3.4. Optical and Electronic Properties of the GLS

As a multifunctional material, we also explored the optical and electronic properties of the GLS. The dielectric function of the material is defined as ε(ω) = ε1(ω) + iε2(ω), with the real part (ε1(ω)) and imaginary part (ε2(ω)),74 when there is electromagnetic radiation. The relationships between the dielectric function and energy of electromagnetic radiation along different directions are shown in Figure 7.

Figure 7.

Figure 7

Open in a new tab

Relationships between the real part and imaginary part of the dielectric function for the GLS and energy of electromagnetic waves.

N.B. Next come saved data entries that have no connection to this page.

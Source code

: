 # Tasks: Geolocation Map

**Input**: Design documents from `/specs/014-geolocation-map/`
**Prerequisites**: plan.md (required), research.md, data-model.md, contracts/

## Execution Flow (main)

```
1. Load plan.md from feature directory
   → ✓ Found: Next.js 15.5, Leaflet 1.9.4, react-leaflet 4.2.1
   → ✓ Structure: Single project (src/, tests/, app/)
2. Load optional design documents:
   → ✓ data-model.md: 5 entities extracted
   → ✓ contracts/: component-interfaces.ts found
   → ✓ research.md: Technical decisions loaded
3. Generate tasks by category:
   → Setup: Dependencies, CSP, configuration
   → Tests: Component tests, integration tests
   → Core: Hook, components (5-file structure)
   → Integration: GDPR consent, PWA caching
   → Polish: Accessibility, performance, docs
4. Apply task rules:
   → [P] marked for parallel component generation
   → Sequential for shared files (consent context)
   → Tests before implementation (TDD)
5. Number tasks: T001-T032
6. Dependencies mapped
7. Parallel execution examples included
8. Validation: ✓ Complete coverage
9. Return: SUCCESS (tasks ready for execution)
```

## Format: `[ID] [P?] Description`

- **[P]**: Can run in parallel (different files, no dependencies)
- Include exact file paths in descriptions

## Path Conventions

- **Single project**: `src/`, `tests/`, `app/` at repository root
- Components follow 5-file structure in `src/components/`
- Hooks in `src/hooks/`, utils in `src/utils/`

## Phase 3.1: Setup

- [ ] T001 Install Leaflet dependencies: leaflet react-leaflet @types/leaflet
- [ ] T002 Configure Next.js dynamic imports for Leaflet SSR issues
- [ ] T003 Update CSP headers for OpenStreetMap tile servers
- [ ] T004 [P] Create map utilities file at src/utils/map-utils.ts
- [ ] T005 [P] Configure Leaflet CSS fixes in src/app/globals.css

According to the results of the dielectric function, we also obtained the electronic conductivity, refractive index, reflective index, and absorption index of the GLS along three orthometric directions.75 As shown in Figure 8a, the GLS has a better electronic conductivity when the wavelength and energy of electromagnetic waves are long and short, respectively. Nevertheless, the electronic conductivity is weak and tends to a constant with the value of energy (>21 eV).

Figure 8.

Figure 8

Open in a new tab

(a) Relationship between the real (Re) and imaginary (Im) parts of electronic conductivity and the energy of electromagnetic waves along three orthometric directions for the GLS. (b) Relationship between refractive index and the energy of electromagnetic waves along three orthometric directions for the GLS. (c) Relationship between reflectivity and the energy of electromagnetic waves along three orthometric directions for the GLS. (d) Relationship between absorption index and radiation energy along three orthometric directions for the GLS.

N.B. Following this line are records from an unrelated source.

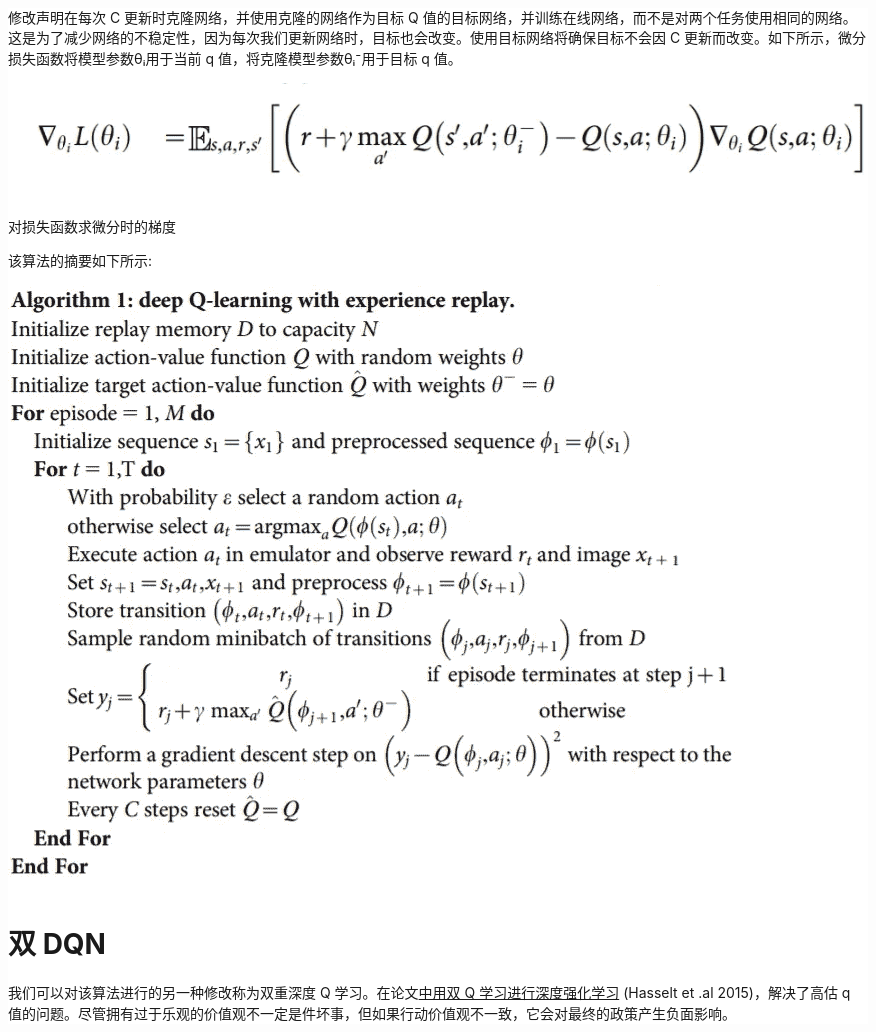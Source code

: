 修改声明在每次 C 更新时克隆网络，并使用克隆的网络作为目标 Q 值的目标网络，并训练在线网络，而不是对两个任务使用相同的网络。这是为了减少网络的不稳定性，因为每次我们更新网络时，目标也会改变。使用目标网络将确保目标不会因 C 更新而改变。如下所示，微分损失函数将模型参数θᵢ用于当前 q 值，将克隆模型参数θᵢ⁻用于目标 q 值。

![](img/fb25285881832b5cee1225e8b4c41ef6.png)

对损失函数求微分时的梯度

该算法的摘要如下所示:

![](img/17f8bf0a2a8705a4a87a03089a352a03.png)

# 双 DQN

我们可以对该算法进行的另一种修改称为双重深度 Q 学习。在论文[中用双 Q 学习进行深度强化学习](https://arxiv.org/pdf/1509.06461.pdf) (Hasselt et .al 2015)，解决了高估 q 值的问题。尽管拥有过于乐观的价值观不一定是件坏事，但如果行动价值观不一致，它会对最终的政策产生负面影响。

The relationships between the refractive index and the energy (wavelength) of electromagnetic waves agree well with the normal rule for ideal 2D materials (Figure 8b).76 As shown in Figure 8b, when the energy is lower than 7 eV, the refractive index of the GLS seriously fluctuates along a normal vector and has three maximal values and two minimal values. The maximum value of the refractive index is close to 1.0, and the minimum value of the refractive index tends to 0. In addition, the refractive index along three directions tends to 0.25.

The different variation tendencies for the reflectivity of the GLS with the changing incident energy are shown in Figure 8c. In the plane of the GLS, the reflectivity of the GLS is much lower, and the changing tendency along x (a) and y (b) directions coincides with each other. In other words, the performances of the reflectivity of the GLS along x and y directions show similar changes. However, there are two maximum values of reflectivity along the normal vector at around the near-infrared region (1.5 eV) and ultraviolet region (3.5 eV). The reflectivities of the GLS are close to 1 and 0.6 at 1.5 and 3.5 eV, respectively. It is thus clear that there are ideal reflection functions at certain infrared and ultraviolet wavelengths, which coincide with the small band gap, confirming that the GLS and δ-P71 have a potential application for designing the electro-optical devices with infrared absorption.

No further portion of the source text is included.